As a woman, my parents always taught me the following: don't stay out late, don't walk home at night by yourself, beware of strangers. It's a normal fact of life that there are certain things you can't do that men can, because it's more dangerous. The imperative has to be on you to keep yourself safe, you can't trust strangers to do that for you, even if you're just walking home.
It's why, when I lived in Washington Heights, I used to speed walk home at night, and stayed on the busy streets.
Hearing Martin be blamed for his own death because he was wearing a hoodie, because he wasn't walking fast enough, because he fought back, because he was walking down the street at night...it's as if he asked for Zimmerman to shoot him, just like if a woman is wearing a short skirt, she deserves to be raped.
Martin deserved to die because he was a teenager who, like most teens, did stupid things sometimes (like flip off a camera and smoke pot). And Zimmerman, who had a history of violence and misdemeanors, is not to blame for shooting a young man who had never committed a crime. Because Martin deserved to die, for being who he was and for being in the wrong place at the wrong time.
Or as written by Amy Davidson in the "New Yorker:"
There is an echo, in what people say Martin should and shouldn’t have done, of what people say to women when bad things happen to them in dark places. Why did you walk that way, why were you out in the rain? Why did you walk in the direction of the man instead of running? Why did you think you had the privilege to go out and get candy for a child? You didn’t; you should have known.

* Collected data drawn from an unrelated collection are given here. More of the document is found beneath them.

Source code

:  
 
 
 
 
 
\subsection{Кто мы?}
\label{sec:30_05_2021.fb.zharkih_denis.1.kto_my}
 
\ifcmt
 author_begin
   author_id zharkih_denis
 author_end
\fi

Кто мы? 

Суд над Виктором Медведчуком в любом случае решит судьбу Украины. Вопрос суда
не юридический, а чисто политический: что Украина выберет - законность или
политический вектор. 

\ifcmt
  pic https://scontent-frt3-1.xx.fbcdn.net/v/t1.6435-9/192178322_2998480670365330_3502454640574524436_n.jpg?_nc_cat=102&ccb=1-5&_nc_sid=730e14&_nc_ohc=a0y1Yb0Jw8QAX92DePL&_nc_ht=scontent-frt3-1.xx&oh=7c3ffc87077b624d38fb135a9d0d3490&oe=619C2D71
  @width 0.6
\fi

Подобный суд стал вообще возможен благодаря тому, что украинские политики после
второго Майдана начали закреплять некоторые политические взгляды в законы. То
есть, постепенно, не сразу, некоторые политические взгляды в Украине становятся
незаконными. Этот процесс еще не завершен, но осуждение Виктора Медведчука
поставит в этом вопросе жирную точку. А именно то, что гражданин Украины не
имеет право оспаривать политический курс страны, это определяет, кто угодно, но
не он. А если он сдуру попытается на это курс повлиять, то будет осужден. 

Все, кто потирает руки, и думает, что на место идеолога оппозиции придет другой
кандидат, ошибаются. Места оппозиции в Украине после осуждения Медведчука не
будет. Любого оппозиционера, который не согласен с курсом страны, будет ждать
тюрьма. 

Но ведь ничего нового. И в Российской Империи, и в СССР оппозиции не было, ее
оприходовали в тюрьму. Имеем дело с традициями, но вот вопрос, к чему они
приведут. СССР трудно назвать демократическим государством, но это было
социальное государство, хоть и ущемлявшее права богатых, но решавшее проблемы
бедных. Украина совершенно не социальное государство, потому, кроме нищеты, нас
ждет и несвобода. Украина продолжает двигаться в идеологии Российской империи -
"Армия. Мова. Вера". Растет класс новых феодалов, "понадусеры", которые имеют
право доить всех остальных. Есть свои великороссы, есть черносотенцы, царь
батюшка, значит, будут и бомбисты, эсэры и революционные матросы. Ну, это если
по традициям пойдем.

And I also want to add the following usual questions to women who are assaulted in the streets: What were you doing alone at that place, at that time? What were you wearing? Why didn't you fight back?
Well, Trayvon Martin fought back when he was being followed by a stranger, one who followed him in a car then on foot as well. No one knows who started the fight, but we do know that fighting back is what led to Martin's death, and giving Zimmerman a broken nose is justification that he deserved to die.

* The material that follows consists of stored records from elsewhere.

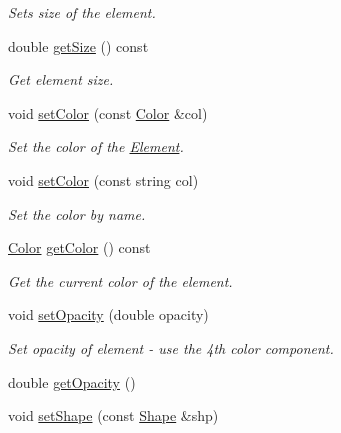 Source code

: \begin{DoxyCompactItemize}
\begin{DoxyCompactList}\small\item\em Sets size of the element. \end{DoxyCompactList}\item 
double \hyperlink{classbridges_1_1datastructure_1_1_element_a8c0b15450978b03c8ebf6a3c23092cba}{get\+Size} () const
\begin{DoxyCompactList}\small\item\em Get element size. \end{DoxyCompactList}\item 
void \hyperlink{classbridges_1_1datastructure_1_1_element_a17d75aae50a48b3404f3c6811c62ae1c}{set\+Color} (const \hyperlink{classbridges_1_1datastructure_1_1_color}{Color} \&col)
\begin{DoxyCompactList}\small\item\em Set the color of the \hyperlink{classbridges_1_1datastructure_1_1_element}{Element}. \end{DoxyCompactList}\item 
void \hyperlink{classbridges_1_1datastructure_1_1_element_a3792c8d514f4d644d739c6124f26bcbf}{set\+Color} (const string col)
\begin{DoxyCompactList}\small\item\em Set the color by name. \end{DoxyCompactList}\item 
\hyperlink{classbridges_1_1datastructure_1_1_color}{Color} \hyperlink{classbridges_1_1datastructure_1_1_element_adf441bce0ef9e4abd36c1df00ea5932c}{get\+Color} () const
\begin{DoxyCompactList}\small\item\em Get the current color of the element. \end{DoxyCompactList}\item 
void \hyperlink{classbridges_1_1datastructure_1_1_element_acb5d0b5734a6b3c17b7b1784ae1dc79c}{set\+Opacity} (double opacity)
\begin{DoxyCompactList}\small\item\em Set opacity of element -\/ use the 4th color component. \end{DoxyCompactList}\item 
double \hyperlink{classbridges_1_1datastructure_1_1_element_acf14bfc12da42565b237a7bd79bd36c2}{get\+Opacity} ()
\item 
void \hyperlink{classbridges_1_1datastructure_1_1_element_a1ef398bf1027244a624575e58a569ed9}{set\+Shape} (const \hyperlink{namespacebridges_1_1datastructure_a3408f5f44d9c6062e5f3adb7e1bbb7f0}{Shape} \&shp)

\end{DoxyCompactItemize}
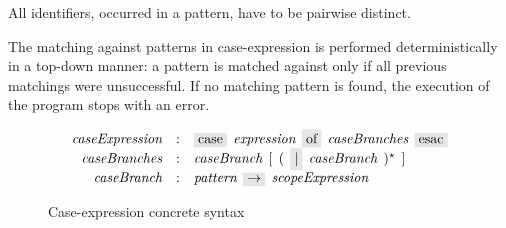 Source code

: All identifiers, occurred in a pattern, have to be pairwise distinct.

The matching against patterns in case-expression is performed deterministically in a top-down manner: a pattern
is matched against only if all previous matchings were unsuccessful. If no matching pattern is found, the execution
of the program stops with an error.

\begin{figure}[t]
  \[
    \begin{array}{rcl}
      \defterm{caseExpression}  & : & \term{case}\s\nonterm{expression}\s\term{of}\s\nonterm{caseBranches}\s\term{esac}\\
      \defterm{caseBranches}    & : & \nonterm{caseBranch}\s[\s(\s\term{$\mid$}\s\nonterm{caseBranch}\s)^\star\s]\\
      \defterm{caseBranch}      & : & \nonterm{pattern}\s\term{$\rightarrow$}\s\nonterm{scopeExpression}
    \end{array}
  \]
  \caption{Case-expression concrete syntax}
  \label{case_expression}
\end{figure}

%
%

Then again, Thien Minh Ly didn't fight back. And he's also dead.
So what are we, as women and men of color, to do? Why is the imperative on us to keep ourselves safe? Isn't the point of the law to keep innocent people safe? And if something terrible happens to us as we're walking home, isn't the law there to make sure we find justice?

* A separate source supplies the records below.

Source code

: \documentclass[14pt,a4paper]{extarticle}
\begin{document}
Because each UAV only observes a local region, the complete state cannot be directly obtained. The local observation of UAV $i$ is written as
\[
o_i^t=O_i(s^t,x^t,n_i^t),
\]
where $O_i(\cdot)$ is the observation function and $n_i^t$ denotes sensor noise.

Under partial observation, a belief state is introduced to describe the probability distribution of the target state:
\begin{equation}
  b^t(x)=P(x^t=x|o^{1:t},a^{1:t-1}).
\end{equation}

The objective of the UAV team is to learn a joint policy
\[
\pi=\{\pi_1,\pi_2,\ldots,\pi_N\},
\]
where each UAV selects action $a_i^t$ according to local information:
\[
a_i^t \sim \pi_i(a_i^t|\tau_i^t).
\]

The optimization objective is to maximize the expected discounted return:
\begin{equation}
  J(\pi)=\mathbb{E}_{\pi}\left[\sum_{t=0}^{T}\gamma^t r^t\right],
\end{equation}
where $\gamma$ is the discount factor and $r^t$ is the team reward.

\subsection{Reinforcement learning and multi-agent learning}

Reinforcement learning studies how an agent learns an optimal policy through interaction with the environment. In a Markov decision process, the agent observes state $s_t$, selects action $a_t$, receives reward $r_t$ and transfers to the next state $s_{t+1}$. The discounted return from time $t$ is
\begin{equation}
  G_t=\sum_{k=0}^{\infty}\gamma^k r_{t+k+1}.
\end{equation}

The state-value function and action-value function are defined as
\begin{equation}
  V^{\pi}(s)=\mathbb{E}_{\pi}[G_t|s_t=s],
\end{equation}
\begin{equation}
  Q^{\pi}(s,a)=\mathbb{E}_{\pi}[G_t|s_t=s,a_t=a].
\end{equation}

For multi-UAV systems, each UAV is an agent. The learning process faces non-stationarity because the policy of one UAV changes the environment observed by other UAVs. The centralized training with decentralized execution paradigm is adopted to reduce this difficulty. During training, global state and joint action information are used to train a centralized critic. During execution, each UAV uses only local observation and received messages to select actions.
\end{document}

Charles Blow of the "New York Times" wrote:
We used to say not to run in public because that might be seen as suspicious, like they’d stolen something. But according to Zimmerman, Martin drew his suspicion at least in part because he was walking too slowly. So what do I tell my boys now? At what precise pace should a black man walk to avoid suspicion? And can they ever stop walking away, or running away, and simply stand their ground? Can they become righteously indignant without being fatally wounded?
So 2013 is not different when than 1996.
It's still not safe for young people to be walking down the street at night, even if it's streets that they know. And if they are a woman, or a man of color, then whatever happens to them, even when they are hurt, it is their own fault. In some ways, they asked to be shot or raped.
Perhaps parents should start teaching their children that they are on their own from the moment they leave the house, and they are always to be blamed if something horrible happens to them. Because that seems to be the message that our national dialogue is sending.